__Required action__.
Copy all lines in the material holding the string "begin".

__Extracted entries__.
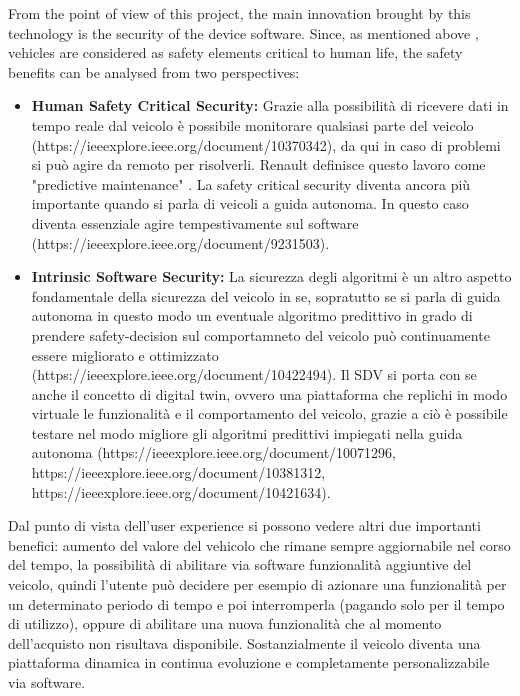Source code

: From the point of view of this project, the main innovation brought by this technology is the security of the device software. Since, as mentioned above \cite{ISO26262}, vehicles are considered as safety elements critical to human life, the safety benefits can be analysed from two perspectives:
\begin{itemize}
    \item \textbf{Human Safety Critical Security:} Grazie alla possibilità di ricevere dati in tempo reale dal veicolo è possibile monitorare qualsiasi parte del veicolo (https://ieeexplore.ieee.org/document/10370342), da qui in caso di problemi si può agire da remoto per risolverli. Renault definisce questo lavoro come "predictive maintenance" \cite{SDVRenault}. La safety critical security diventa ancora più importante quando si parla di veicoli a guida autonoma. In questo caso diventa essenziale agire tempestivamente sul software (https://ieeexplore.ieee.org/document/9231503).
    \item \textbf{Intrinsic Software Security:} La sicurezza degli algoritmi è un altro aspetto fondamentale della sicurezza del veicolo in se, sopratutto se si parla di guida autonoma in questo modo un eventuale algoritmo predittivo in grado di prendere safety-decision sul comportamneto del veicolo può continuamente essere migliorato e ottimizzato (https://ieeexplore.ieee.org/document/10422494). Il SDV si porta con se anche il concetto di digital twin, ovvero una piattaforma che replichi in modo virtuale le funzionalità e il comportamento del veicolo, grazie a ciò è possibile testare nel modo migliore gli algoritmi predittivi impiegati nella guida autonoma (https://ieeexplore.ieee.org/document/10071296, https://ieeexplore.ieee.org/document/10381312, https://ieeexplore.ieee.org/document/10421634). 
\end{itemize}

Dal punto di vista dell'user experience si possono vedere altri due importanti benefici: aumento del valore del vehicolo che rimane sempre aggiornabile nel corso del tempo, la possibilità di abilitare via software funzionalità aggiuntive del veicolo, quindi l'utente può decidere per esempio di azionare una funzionalità per un determinato periodo di tempo e poi interromperla (pagando solo per il tempo di utilizzo), oppure di abilitare una nuova funzionalità che al momento dell'acquisto non risultava disponibile. Sostanzialmente il veicolo diventa una piattaforma dinamica in continua evoluzione e completamente personalizzabile via software.

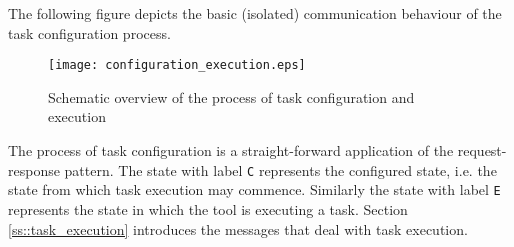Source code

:\documentclass{article}
\begin{document}
   The following figure depicts the basic (isolated) communication behaviour of
   the task configuration process.
   
   \begin{figure}[H]
    \begin{center}
     \texttt{[image: configuration\_execution.eps]}
    \end{center}
    \vspace{-0.3cm}
    \label{fig:configuration_execution}
    \caption{Schematic overview of the process of task configuration and execution}
   \end{figure}

   The process of task configuration is a straight-forward application of the
   request-response pattern. The state with label \texttt{C} represents the
   configured state, i.e. the state from which task execution may commence.
   Similarly the state with label \texttt{E} represents the state in which the
   tool is executing a task. Section \ref{ss::task_execution} introduces the
   messages that deal with task execution.

   
\end{document}
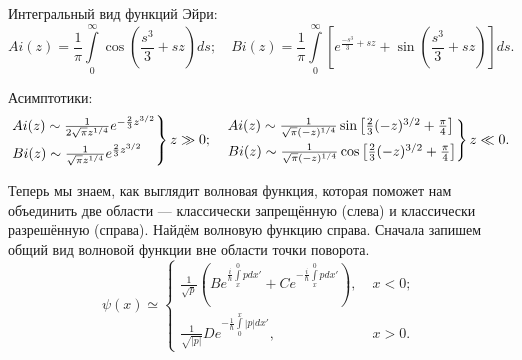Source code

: Интегральный вид функций Эйри:
\[
  Ai(z) = \frac{1}{\pi}\int\limits_{0}^{\infty}\cos(\frac{s^3}{3} + sz)ds; \quad Bi(z) = \frac{1}{\pi}\int\limits_{0}^{\infty}\left[e^{\frac{-s^3}{3} + sz} + \sin(\frac{s^3}{3} + sz)\right]ds.
\]

Асимптотики:
\[
  \begin{rcases}
    Ai(z) \sim \frac{1}{2\sqrt{\pi}z^{1/4}}e^{-\frac{2}{3}z^{3/2}}\\
    Bi(z) \sim \frac{1}{\sqrt{\pi}z^{1/4}}e^{\frac{2}{3}z^{3/2}}
  \end{rcases}
  z \gg 0;\quad
  \begin{rcases}
    Ai(z) \sim \frac{1}{\sqrt{\pi}(-z)^{1/4}}\sin\left[\frac{2}{3}(-z)^{3/2} + \frac{\pi}{4}\right]\\
    Bi(z) \sim \frac{1}{\sqrt{\pi}(-z)^{1/4}}\cos\left[\frac{2}{3}(-z)^{3/2} + \frac{\pi}{4}\right]
  \end{rcases}
  z\ll 0.
\]

Теперь мы знаем, как выглядит волновая функция, которая поможет нам объединить
две области --- классически запрещённую (слева) и классически разрешённую
(справа). Найдём волновую функцию справа. Сначала запишем общий вид волновой
функции вне области точки поворота.
\[
  \psi(x) \simeq
  \begin{cases}
    \frac{1}{\sqrt{p}}\left(Be^{\frac{i}{\hbar}\int\limits_x^{0}p dx'} + Ce^{-\frac{i}{\hbar}\int\limits_x^{0}p dx'}\right), \; &x < 0;\\
    \frac{1}{\sqrt{|p|}}De^{-\frac{1}{\hbar}\int\limits_0^{x}|p| dx'}, \; &x > 0.
  \end{cases}
\]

__Your response__.
\begin{itemize}
\begin{document}
   \begin{figure}[H]
    \begin{center}
  \begin{rcases}
  \begin{rcases}
  \begin{cases}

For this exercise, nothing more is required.